Copy out all lines from the entries below in which "removing" occurs.
-- Task data follows --
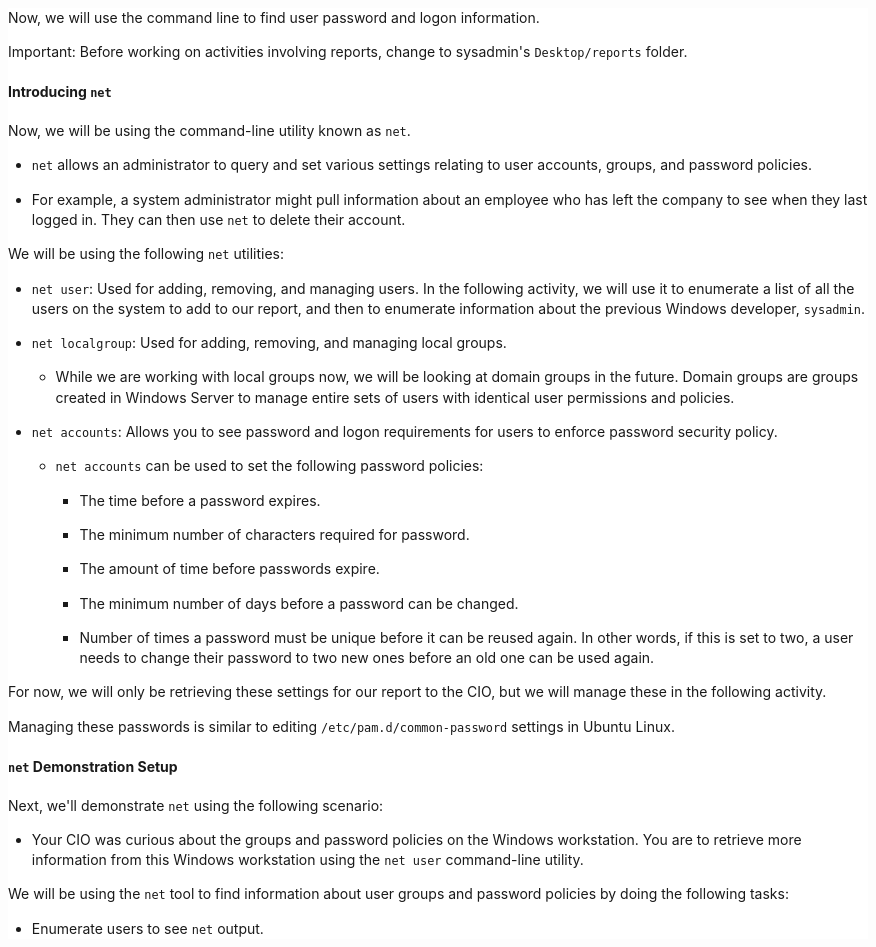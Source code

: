 Now, we will use the command line to find user password and logon information.

Important: Before working on activities involving reports, change to sysadmin's `Desktop/reports` folder.

#### Introducing `net`

Now, we will be using the command-line utility known as `net`.

- `net` allows an administrator to query and set various settings relating to user accounts, groups, and password policies. 

- For example, a system administrator might pull information about an employee who has left the company to see when they last logged in. They can then use `net` to delete their account.

We will be using the following `net` utilities:

- `net user`: Used for adding, removing, and managing users. In the following activity, we will use it to enumerate a list of all the users on the system to add to our report, and then to enumerate information about the previous Windows developer, `sysadmin`.

- `net localgroup`: Used for adding, removing, and managing local groups.

    - While we are working with local groups now, we will be looking at domain groups in the future. Domain groups are groups created in Windows Server to manage entire sets of users with identical user permissions and policies.

- `net accounts`: Allows you to see password and logon requirements for users to enforce password security policy.

  - `net accounts` can be used to set the following password policies:

    - The time before a password expires.

    - The minimum number of characters required for password.

    - The amount of time before passwords expire.

    - The minimum number of days before a password can be changed.

    - Number of times a password must be unique before it can be reused again. In other words, if this is set to two, a user needs to change their password to two new ones before an old one can be used again.

For now, we will only be retrieving these settings for our report to the CIO, but we will manage these in the following activity.

Managing these passwords is similar to editing `/etc/pam.d/common-password` settings in Ubuntu Linux.

#### `net` Demonstration Setup

Next, we'll demonstrate `net` using the following scenario: 

- Your CIO was curious about the groups and password policies on the Windows workstation. You are to retrieve more information from this Windows workstation using the `net user` command-line utility.

We will be using the `net` tool to find information about user groups and password policies by doing the following tasks:

  - Enumerate users to see `net` output.
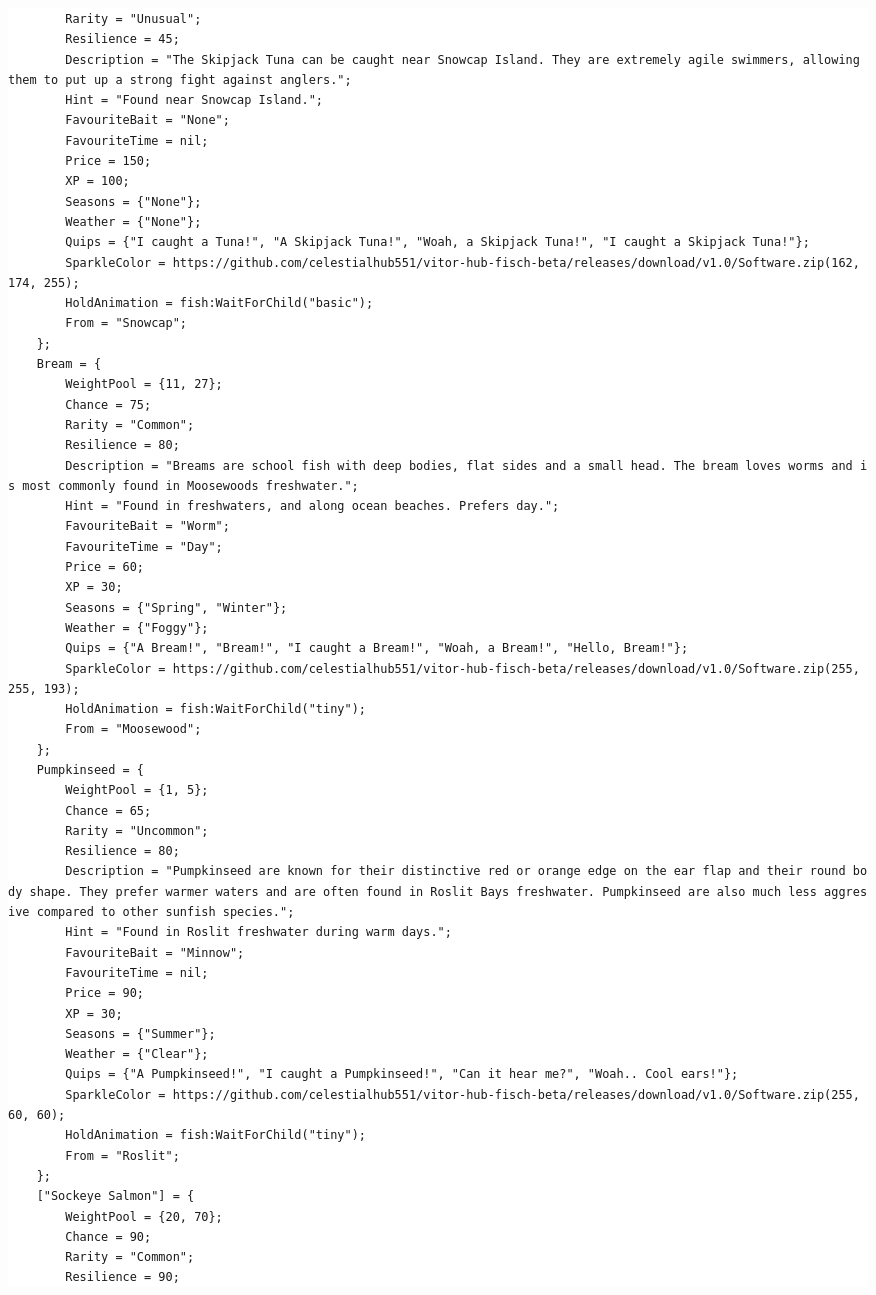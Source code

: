 			Rarity = "Unusual";
			Resilience = 45;
			Description = "The Skipjack Tuna can be caught near Snowcap Island. They are extremely agile swimmers, allowing them to put up a strong fight against anglers.";
			Hint = "Found near Snowcap Island.";
			FavouriteBait = "None";
			FavouriteTime = nil;
			Price = 150;
			XP = 100;
			Seasons = {"None"};
			Weather = {"None"};
			Quips = {"I caught a Tuna!", "A Skipjack Tuna!", "Woah, a Skipjack Tuna!", "I caught a Skipjack Tuna!"};
			SparkleColor = https://github.com/celestialhub551/vitor-hub-fisch-beta/releases/download/v1.0/Software.zip(162, 174, 255);
			HoldAnimation = fish:WaitForChild("basic");
			From = "Snowcap";
		};
		Bream = {
			WeightPool = {11, 27};
			Chance = 75;
			Rarity = "Common";
			Resilience = 80;
			Description = "Breams are school fish with deep bodies, flat sides and a small head. The bream loves worms and is most commonly found in Moosewoods freshwater.";
			Hint = "Found in freshwaters, and along ocean beaches. Prefers day.";
			FavouriteBait = "Worm";
			FavouriteTime = "Day";
			Price = 60;
			XP = 30;
			Seasons = {"Spring", "Winter"};
			Weather = {"Foggy"};
			Quips = {"A Bream!", "Bream!", "I caught a Bream!", "Woah, a Bream!", "Hello, Bream!"};
			SparkleColor = https://github.com/celestialhub551/vitor-hub-fisch-beta/releases/download/v1.0/Software.zip(255, 255, 193);
			HoldAnimation = fish:WaitForChild("tiny");
			From = "Moosewood";
		};
		Pumpkinseed = {
			WeightPool = {1, 5};
			Chance = 65;
			Rarity = "Uncommon";
			Resilience = 80;
			Description = "Pumpkinseed are known for their distinctive red or orange edge on the ear flap and their round body shape. They prefer warmer waters and are often found in Roslit Bays freshwater. Pumpkinseed are also much less aggresive compared to other sunfish species.";
			Hint = "Found in Roslit freshwater during warm days.";
			FavouriteBait = "Minnow";
			FavouriteTime = nil;
			Price = 90;
			XP = 30;
			Seasons = {"Summer"};
			Weather = {"Clear"};
			Quips = {"A Pumpkinseed!", "I caught a Pumpkinseed!", "Can it hear me?", "Woah.. Cool ears!"};
			SparkleColor = https://github.com/celestialhub551/vitor-hub-fisch-beta/releases/download/v1.0/Software.zip(255, 60, 60);
			HoldAnimation = fish:WaitForChild("tiny");
			From = "Roslit";
		};
		["Sockeye Salmon"] = {
			WeightPool = {20, 70};
			Chance = 90;
			Rarity = "Common";
			Resilience = 90;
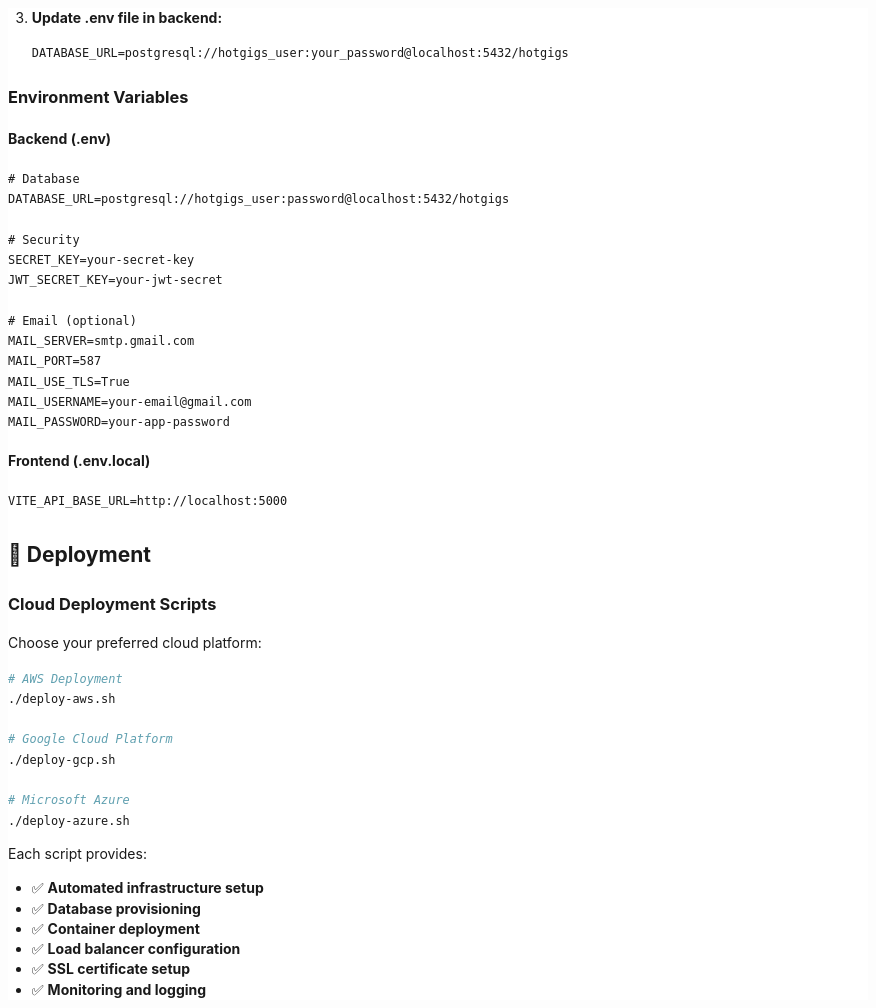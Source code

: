3. **Update .env file in backend:**
   ```env
   DATABASE_URL=postgresql://hotgigs_user:your_password@localhost:5432/hotgigs
   ```

### Environment Variables

#### Backend (.env)
```env
# Database
DATABASE_URL=postgresql://hotgigs_user:password@localhost:5432/hotgigs

# Security
SECRET_KEY=your-secret-key
JWT_SECRET_KEY=your-jwt-secret

# Email (optional)
MAIL_SERVER=smtp.gmail.com
MAIL_PORT=587
MAIL_USE_TLS=True
MAIL_USERNAME=your-email@gmail.com
MAIL_PASSWORD=your-app-password
```

#### Frontend (.env.local)
```env
VITE_API_BASE_URL=http://localhost:5000
```

## 🚀 Deployment

### Cloud Deployment Scripts

Choose your preferred cloud platform:

```bash
# AWS Deployment
./deploy-aws.sh

# Google Cloud Platform
./deploy-gcp.sh

# Microsoft Azure
./deploy-azure.sh
```

Each script provides:
- ✅ **Automated infrastructure setup**
- ✅ **Database provisioning**
- ✅ **Container deployment**
- ✅ **Load balancer configuration**
- ✅ **SSL certificate setup**
- ✅ **Monitoring and logging**
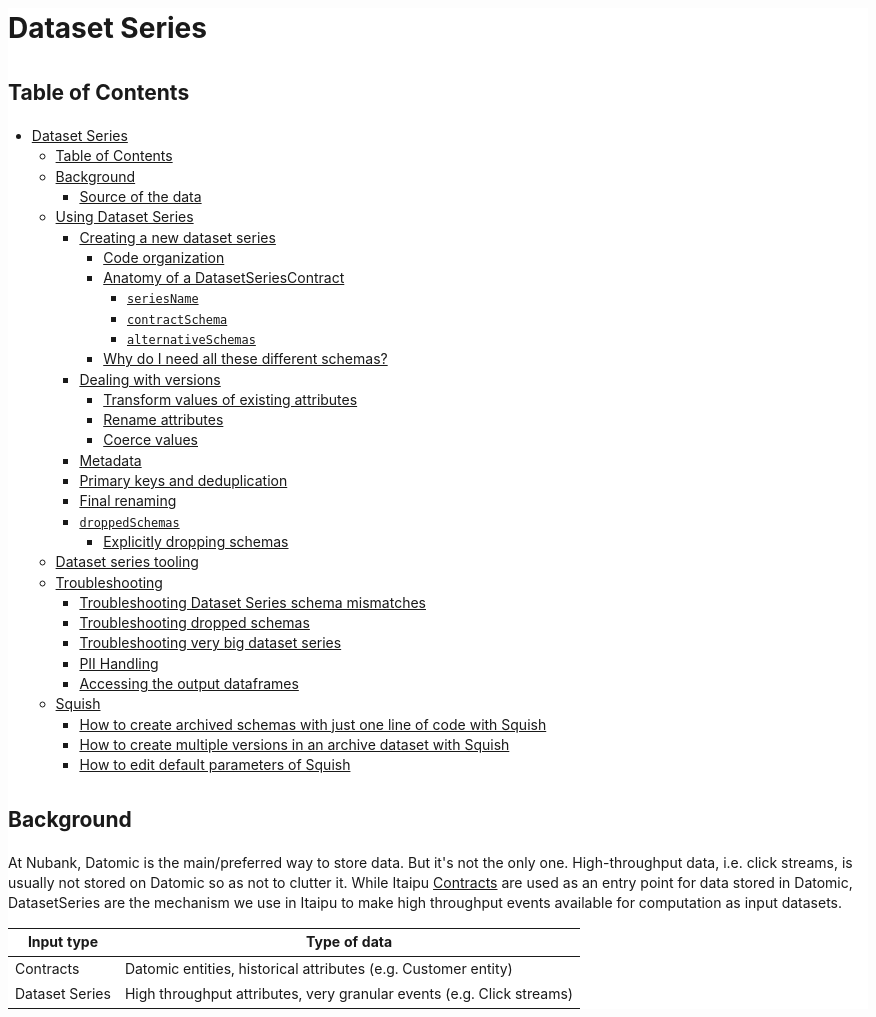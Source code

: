 # Dataset Series

## Table of Contents

- [Dataset Series](#dataset-series)
  - [Table of Contents](#table-of-contents)
  - [Background](#background)
    - [Source of the data](#source-of-the-data)
  - [Using Dataset Series](#using-dataset-series)
    - [Creating a new dataset series](#creating-a-new-dataset-series)
      - [Code organization](#code-organization)
      - [Anatomy of a DatasetSeriesContract](#anatomy-of-a-datasetseriescontract)
        - [`seriesName`](#seriesname)
        - [`contractSchema`](#contractschema)
        - [`alternativeSchemas`](#alternativeschemas)
      - [Why do I need all these different schemas?](#why-do-i-need-all-these-different-schemas)
    - [Dealing with versions](#dealing-with-versions)
      - [Transform values of existing attributes](#transform-values-of-existing-attributes)
      - [Rename attributes](#rename-attributes)
      - [Coerce values](#coerce-values)
    - [Metadata](#metadata)
    - [Primary keys and deduplication](#primary-keys-and-deduplication)
    - [Final renaming](#final-renaming)
    - [`droppedSchemas`](#droppedschemas)
      - [Explicitly dropping schemas](#explicitly-dropping-schemas)
  - [Dataset series tooling](#dataset-series-tooling)
  - [Troubleshooting](#troubleshooting)
    - [Troubleshooting Dataset Series schema mismatches](#troubleshooting-dataset-series-schema-mismatches)
    - [Troubleshooting dropped schemas](#troubleshooting-dropped-schemas)
    - [Troubleshooting very big dataset series](#troubleshooting-very-big-dataset-series)
    - [PII Handling](#pii-handling)
    - [Accessing the output dataframes](#accessing-the-output-dataframes)
  - [Squish](#squish)
    - [How to create archived schemas with just one line of code with Squish](#how-to-create-archived-schemas-with-just-one-line-of-code-with-squish)
    - [How to create multiple versions in an archive dataset with Squish](#how-to-create-multiple-versions-in-an-archive-dataset-with-squish)
    - [How to edit default parameters of Squish](#how-to-edit-default-parameters-of-squish)

## Background

At Nubank, Datomic is the main/preferred way to store data. But it's not the only one. High-throughput data, i.e. click streams, is usually not stored on Datomic so as not to clutter it. While Itaipu [Contracts](../itaipu/contracts.md) are used as an entry point for data stored in Datomic, DatasetSeries are the mechanism we use in Itaipu to make high throughput events available for computation as input datasets.

| Input type     | Type of data                                                 |
| -------------- | ------------------------------------------------------------ |
| Contracts      | Datomic entities, historical attributes (e.g. Customer entity) |
| Dataset Series | High throughput attributes, very granular events (e.g. Click streams) |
-- Task data concluded --
▶ Answer to this task:
- `net user`: Used for adding, removing, and managing users. In the following activity, we will use it to enumerate a list of all the users on the system to add to our report, and then to enumerate information about the previous Windows developer, `sysadmin`.
- `net localgroup`: Used for adding, removing, and managing local groups.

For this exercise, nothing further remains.